The Ministry of Information and Broadcasting issued a statement on April 2 proposing to strip journalists circulating “fake news” of their government accreditation, an important identity card needed to report official events and have access to key ministries and offices.
Indian journalists criticised the move, which they saw as another attempt to curb the freedom of press ahead of the crucial 2019 general elections.
India has slipped several notches on the freedom of press index, with those in power openly calling journalists “news traders” or “presstitutes”. In 2017 alone, two journalists were killed, there was a raid on a recognised media house and a defamation case slapped on a prominent digital platform known for its critical reporting on the government.
In its latest report, Reporters Without Borders, which listed India as slipping three places to 136th in World Press Freedom Index, highlighted concerns that Hindu nationalists were “trying to purge all manifestations of anti-national thought”.

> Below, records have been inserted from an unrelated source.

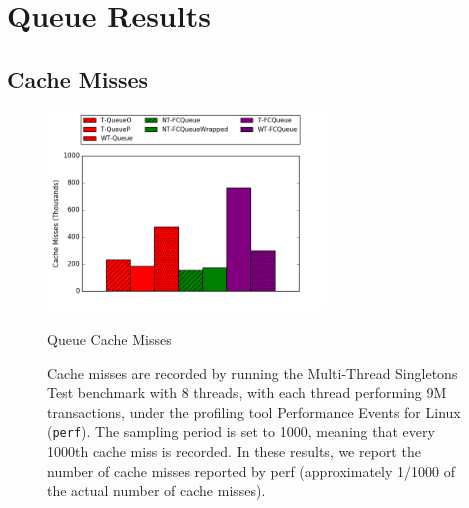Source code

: \chapter{Queue Results}
\label{app:queues}

\vspace{-20pt}
\section{Cache Misses}
\begin{figure}[H]
    \centering
    \includegraphics[width=0.66\textwidth]{fcqueues/cm.png}
    \caption{Queue Cache Misses}
    \caption*{
Cache misses are recorded by running the Multi-Thread Singletons Test benchmark with 8 threads, with each thread performing 9M transactions, under the profiling tool Performance Events for Linux (\texttt{perf}). The sampling period is set to 1000, meaning that every 1000th cache miss is recorded.
    In these results, we report the number of cache misses reported by perf (approximately 1/1000 of the actual number of cache misses).}
\label{fig:qcm}
\end{figure}

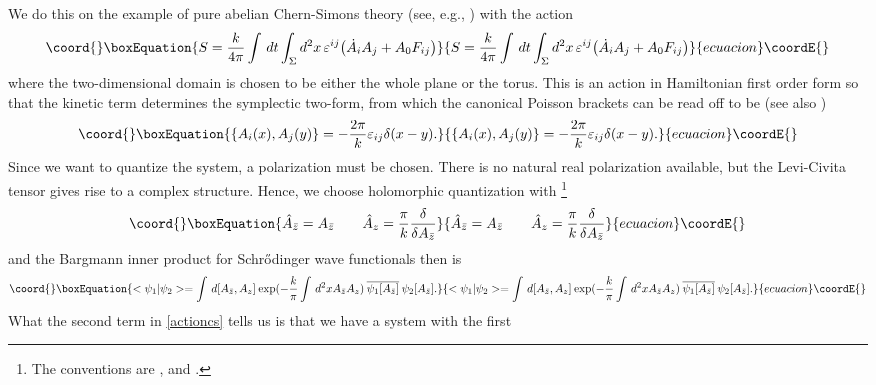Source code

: \documentclass[a4paper,10pt]{article}
\begin{document}
We do this on the example of pure abelian Chern-Simons theory (see, e.g., \cite{Birm 91}) 
with the action
\begin{equation}\coord{}\boxEquation{\label{actioncs}
S=\frac{k}{4\pi}\int\,dt\int_{\Sigma} 
d^2x\,\varepsilon^{ij}\big(\dot{A}_i A_j + A_0 F_{ij}\big)
}{S=\frac{k}{4\pi}\int\,dt\int_{\Sigma} 
d^2x\,\varepsilon^{ij}\big(\dot{A}_i A_j + A_0 F_{ij}\big)
}{ecuacion}\coordE{}\end{equation}
where the two-dimensional domain \myHighlight{$\Sigma$}\coordHE{} is chosen to be either the whole plane or the 
torus. This is an action in Hamiltonian first order form so that the kinetic term 
determines the symplectic two-form, from which the canonical Poisson brackets can be read 
off to be (see also \cite{Fad 88,Jack 94})
\begin{equation}\coord{}\boxEquation{
\{A_i(x),A_j(y)\}=-\frac{2\pi}{k}\varepsilon_{ij}\delta(x-y).
}{
\{A_i(x),A_j(y)\}=-\frac{2\pi}{k}\varepsilon_{ij}\delta(x-y).
}{ecuacion}\coordE{}\end{equation}
Since we want to quantize the system, a polarization \cite{Wood 92} must be chosen. There 
is no natural real polarization available, but the Levi-Civita tensor \coordHE{} 
gives rise to a complex structure. Hence, we choose holomorphic quantization with 
\footnote{The conventions are \coordHE{}, \coordHE{} and \coordHE{}.}
\begin{equation}\coord{}\boxEquation{
\hat{A}_{\bar{z}}=A_{\bar{z}}\qquad \hat{A}_z=\frac{\pi}{k}\frac{\delta}{\delta 
A_{\bar{z}}}
}{
\hat{A}_{\bar{z}}=A_{\bar{z}}\qquad \hat{A}_z=\frac{\pi}{k}\frac{\delta}{\delta 
A_{\bar{z}}}
}{ecuacion}\coordE{}\end{equation}
and the Bargmann inner product for Schr\H odinger wave functionals 
\myHighlight{$\psi[A_{\bar{z}}]$}\coordHE{} then is 
\begin{equation}\coord{}\boxEquation{
<\psi_1|\psi_2>=\int \,d{[A_{\bar{z}},A_z]}\:\mathrm{exp}( -
\frac{k}{\pi}\int\,d^2x A_{\bar{z}}A_z)\:\overline{\psi_1[A_{\bar{z}}]}
\:\psi_2[A_{\bar{z}}].
}{
<\psi_1|\psi_2>=\int \,d{[A_{\bar{z}},A_z]}\:\mathrm{exp}( -
\frac{k}{\pi}\int\,d^2x A_{\bar{z}}A_z)\:\overline{\psi_1[A_{\bar{z}}]}
\:\psi_2[A_{\bar{z}}].
}{ecuacion}\coordE{}\end{equation}
What the second term in \eqref{actioncs} tells us is that we have a system with the first 
\end{document}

Following Modi’s directive, Information and Broadcasting Minister Smriti Irani tweeted that the matter of fake news should be within the purview of the Press Council of India. Barely 24 hours earlier, she had announced in a statement that the government would cancel the accreditation of journalists who peddled “fake news”.
“PIB (Press Information Bureau) Accreditation Guidelines asking Press Council of India & News Broadcasters Association to define & act against ‘fake news’ have generated debate. Several journalists & organisations have reached out giving positive suggestions regarding the same,” Irani tweeted.
The Indian Express cited sources as saying that the Prime Minister’s Office was “not consulted” and was unaware of Irani’s directive until it became public. Many see this as a snub for Irani.
Many pointed out the measures outlined by Irani gave virtually no scope to journalists to defend themselves against allegations of peddling fake news.
Veteran journalist Shekhar Gupta opposed the muzzling of the media in a tweet, “Make no mistake: this is a breathtaking assault on mainstream media. It’s a moment like Rajiv Gandhi’s anti-defamation bill. All media shd bury their differences and resist this.”
The Press Club of India, Indian Women’s Press Corps, Press Association and the Federation of Press Clubs of India issued statements welcoming the withdrawal of the order. “There is ample scope for introspection and reform of journalistic practices; yet, a government fiat restraining the fourth pillar of our democracy is not the solution,” it said.